__Available records__:
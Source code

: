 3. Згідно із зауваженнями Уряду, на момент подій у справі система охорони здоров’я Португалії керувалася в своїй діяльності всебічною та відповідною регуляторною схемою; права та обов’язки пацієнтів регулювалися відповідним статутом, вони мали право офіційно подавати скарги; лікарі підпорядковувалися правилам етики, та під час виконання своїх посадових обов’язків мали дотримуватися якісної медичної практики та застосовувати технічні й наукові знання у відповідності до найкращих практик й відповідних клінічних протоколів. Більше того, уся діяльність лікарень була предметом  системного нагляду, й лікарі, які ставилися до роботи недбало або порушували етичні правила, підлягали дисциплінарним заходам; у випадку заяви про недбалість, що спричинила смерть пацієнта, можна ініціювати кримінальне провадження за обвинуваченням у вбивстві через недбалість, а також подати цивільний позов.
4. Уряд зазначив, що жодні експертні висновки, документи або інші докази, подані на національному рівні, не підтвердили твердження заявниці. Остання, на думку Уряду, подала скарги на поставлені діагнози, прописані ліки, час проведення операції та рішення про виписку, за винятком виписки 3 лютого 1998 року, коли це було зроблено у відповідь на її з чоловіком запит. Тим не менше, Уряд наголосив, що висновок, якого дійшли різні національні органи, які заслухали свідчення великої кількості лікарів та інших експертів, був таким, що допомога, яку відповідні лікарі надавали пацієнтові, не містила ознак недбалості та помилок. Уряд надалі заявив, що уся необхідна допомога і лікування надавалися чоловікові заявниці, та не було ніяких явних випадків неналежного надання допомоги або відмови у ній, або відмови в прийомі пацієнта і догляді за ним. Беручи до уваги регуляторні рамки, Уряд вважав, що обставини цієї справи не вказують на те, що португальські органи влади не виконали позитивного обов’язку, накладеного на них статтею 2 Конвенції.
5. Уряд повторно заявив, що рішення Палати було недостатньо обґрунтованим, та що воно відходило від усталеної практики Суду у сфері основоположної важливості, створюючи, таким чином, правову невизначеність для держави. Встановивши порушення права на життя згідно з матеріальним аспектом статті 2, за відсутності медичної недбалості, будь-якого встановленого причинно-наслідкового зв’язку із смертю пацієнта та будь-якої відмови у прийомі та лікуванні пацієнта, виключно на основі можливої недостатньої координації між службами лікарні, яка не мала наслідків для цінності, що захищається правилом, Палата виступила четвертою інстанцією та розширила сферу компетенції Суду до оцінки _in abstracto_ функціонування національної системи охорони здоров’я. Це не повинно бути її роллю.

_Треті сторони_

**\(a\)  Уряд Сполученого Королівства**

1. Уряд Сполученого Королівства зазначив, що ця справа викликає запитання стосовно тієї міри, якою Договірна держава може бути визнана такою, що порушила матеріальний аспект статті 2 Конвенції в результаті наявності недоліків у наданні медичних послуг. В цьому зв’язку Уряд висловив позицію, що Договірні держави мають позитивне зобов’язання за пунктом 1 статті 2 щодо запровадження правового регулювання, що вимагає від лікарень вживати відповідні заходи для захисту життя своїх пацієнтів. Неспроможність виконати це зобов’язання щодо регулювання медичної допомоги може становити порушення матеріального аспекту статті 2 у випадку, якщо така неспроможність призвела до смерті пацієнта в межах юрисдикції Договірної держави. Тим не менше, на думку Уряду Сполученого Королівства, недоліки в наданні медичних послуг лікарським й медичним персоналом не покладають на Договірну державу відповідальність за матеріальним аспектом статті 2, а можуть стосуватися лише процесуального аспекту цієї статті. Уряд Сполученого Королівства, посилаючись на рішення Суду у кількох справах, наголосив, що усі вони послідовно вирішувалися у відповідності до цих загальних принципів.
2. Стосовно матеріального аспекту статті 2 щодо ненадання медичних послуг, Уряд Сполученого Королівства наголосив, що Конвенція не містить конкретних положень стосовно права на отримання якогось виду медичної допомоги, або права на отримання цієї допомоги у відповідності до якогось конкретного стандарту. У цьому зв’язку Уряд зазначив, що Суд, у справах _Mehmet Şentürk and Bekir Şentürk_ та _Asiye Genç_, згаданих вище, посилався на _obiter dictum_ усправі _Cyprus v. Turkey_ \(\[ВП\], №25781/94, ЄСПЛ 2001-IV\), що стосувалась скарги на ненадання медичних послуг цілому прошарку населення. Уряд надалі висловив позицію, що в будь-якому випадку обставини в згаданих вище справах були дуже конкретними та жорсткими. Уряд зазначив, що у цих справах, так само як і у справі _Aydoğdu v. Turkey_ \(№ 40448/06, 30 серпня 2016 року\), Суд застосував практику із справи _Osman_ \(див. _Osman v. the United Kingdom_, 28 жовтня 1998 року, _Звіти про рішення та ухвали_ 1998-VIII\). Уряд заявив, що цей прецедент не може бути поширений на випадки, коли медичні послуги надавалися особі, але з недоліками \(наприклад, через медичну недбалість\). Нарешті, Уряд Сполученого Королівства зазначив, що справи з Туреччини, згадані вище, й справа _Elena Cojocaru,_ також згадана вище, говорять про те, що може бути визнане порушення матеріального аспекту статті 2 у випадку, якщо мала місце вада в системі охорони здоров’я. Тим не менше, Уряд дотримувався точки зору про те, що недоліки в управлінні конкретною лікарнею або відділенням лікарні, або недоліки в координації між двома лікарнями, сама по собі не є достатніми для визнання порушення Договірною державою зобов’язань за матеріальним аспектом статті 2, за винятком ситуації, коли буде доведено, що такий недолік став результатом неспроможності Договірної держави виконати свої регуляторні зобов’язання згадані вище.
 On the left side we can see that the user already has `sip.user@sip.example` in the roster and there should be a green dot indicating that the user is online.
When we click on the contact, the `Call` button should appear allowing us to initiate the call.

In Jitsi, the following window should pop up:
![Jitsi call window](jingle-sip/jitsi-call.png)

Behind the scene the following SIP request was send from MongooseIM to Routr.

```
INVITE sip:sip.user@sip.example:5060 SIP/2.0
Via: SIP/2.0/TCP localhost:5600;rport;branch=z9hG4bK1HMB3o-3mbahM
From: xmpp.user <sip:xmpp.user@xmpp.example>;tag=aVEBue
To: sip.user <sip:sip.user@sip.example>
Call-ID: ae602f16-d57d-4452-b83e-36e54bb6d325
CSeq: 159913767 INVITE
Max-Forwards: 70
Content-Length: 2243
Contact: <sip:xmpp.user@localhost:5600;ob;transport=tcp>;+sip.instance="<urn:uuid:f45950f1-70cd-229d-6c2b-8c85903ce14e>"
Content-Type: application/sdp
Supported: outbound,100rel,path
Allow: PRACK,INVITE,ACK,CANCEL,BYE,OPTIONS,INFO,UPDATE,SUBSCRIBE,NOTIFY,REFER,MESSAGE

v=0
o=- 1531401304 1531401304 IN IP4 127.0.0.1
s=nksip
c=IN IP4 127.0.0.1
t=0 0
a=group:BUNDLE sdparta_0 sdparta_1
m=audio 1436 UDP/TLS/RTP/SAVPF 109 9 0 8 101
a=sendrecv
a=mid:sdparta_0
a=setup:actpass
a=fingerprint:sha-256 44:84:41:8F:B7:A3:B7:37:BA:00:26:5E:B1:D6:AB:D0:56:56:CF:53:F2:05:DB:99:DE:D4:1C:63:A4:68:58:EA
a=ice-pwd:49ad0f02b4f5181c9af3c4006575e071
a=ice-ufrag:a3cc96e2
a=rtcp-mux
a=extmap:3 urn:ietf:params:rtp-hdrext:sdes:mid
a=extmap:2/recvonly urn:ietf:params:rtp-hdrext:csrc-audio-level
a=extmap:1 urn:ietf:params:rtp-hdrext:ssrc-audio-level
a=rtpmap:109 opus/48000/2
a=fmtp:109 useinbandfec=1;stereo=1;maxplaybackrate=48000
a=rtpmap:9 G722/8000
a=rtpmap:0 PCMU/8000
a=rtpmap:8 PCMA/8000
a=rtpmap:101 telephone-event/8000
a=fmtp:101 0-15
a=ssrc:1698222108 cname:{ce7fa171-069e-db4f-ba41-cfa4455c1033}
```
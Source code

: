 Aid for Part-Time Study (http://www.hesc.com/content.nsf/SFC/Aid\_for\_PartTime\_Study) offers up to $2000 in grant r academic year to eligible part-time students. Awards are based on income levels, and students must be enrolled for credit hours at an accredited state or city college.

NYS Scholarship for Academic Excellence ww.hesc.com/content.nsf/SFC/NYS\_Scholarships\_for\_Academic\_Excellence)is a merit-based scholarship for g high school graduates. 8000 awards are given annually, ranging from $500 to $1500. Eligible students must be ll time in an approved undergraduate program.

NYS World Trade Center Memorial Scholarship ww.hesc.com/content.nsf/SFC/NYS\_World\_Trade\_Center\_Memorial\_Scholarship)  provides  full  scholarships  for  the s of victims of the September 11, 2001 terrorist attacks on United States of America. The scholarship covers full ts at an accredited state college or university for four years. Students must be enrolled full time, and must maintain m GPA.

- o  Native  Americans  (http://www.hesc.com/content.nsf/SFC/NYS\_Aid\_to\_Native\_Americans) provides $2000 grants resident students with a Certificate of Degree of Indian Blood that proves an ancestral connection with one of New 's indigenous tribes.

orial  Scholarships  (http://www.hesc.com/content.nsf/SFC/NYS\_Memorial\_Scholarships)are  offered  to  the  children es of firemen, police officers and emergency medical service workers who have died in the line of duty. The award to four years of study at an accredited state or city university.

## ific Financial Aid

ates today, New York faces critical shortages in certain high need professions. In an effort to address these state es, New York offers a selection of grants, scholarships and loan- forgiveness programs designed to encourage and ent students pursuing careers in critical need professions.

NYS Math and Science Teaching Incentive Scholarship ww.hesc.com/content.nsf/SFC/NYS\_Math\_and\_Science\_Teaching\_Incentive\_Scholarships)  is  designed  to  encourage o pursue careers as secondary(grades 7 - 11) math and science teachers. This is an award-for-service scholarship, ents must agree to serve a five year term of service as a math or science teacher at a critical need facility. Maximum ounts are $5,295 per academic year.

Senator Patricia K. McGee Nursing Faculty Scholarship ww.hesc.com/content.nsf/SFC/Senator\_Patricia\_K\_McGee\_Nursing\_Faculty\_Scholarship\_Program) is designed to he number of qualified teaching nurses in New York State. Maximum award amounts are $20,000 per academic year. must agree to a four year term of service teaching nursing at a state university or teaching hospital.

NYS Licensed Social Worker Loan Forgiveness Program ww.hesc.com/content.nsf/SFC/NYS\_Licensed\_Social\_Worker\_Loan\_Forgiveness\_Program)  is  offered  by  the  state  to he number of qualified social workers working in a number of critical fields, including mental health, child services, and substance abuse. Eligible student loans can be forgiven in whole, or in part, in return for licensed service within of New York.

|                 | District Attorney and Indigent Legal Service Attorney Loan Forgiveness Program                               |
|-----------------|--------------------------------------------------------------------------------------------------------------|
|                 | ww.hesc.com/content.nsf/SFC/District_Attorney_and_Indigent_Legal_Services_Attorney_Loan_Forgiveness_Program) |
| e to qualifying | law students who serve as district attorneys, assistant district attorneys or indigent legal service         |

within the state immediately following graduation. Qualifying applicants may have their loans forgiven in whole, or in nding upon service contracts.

__Activity__:
Note each line of the entries that has "term" in it, and copy those lines.

__Expected answer__:
NYS Math and Science Teaching Incentive Scholarship ww.hesc.com/content.nsf/SFC/NYS\_Math\_and\_Science\_Teaching\_Incentive\_Scholarships)  is  designed  to  encourage o pursue careers as secondary(grades 7 - 11) math and science teachers. This is an award-for-service scholarship, ents must agree to serve a five year term of service as a math or science teacher at a critical need facility. Maximum ounts are $5,295 per academic year.
Senator Patricia K. McGee Nursing Faculty Scholarship ww.hesc.com/content.nsf/SFC/Senator\_Patricia\_K\_McGee\_Nursing\_Faculty\_Scholarship\_Program) is designed to he number of qualified teaching nurses in New York State. Maximum award amounts are $20,000 per academic year. must agree to a four year term of service teaching nursing at a state university or teaching hospital.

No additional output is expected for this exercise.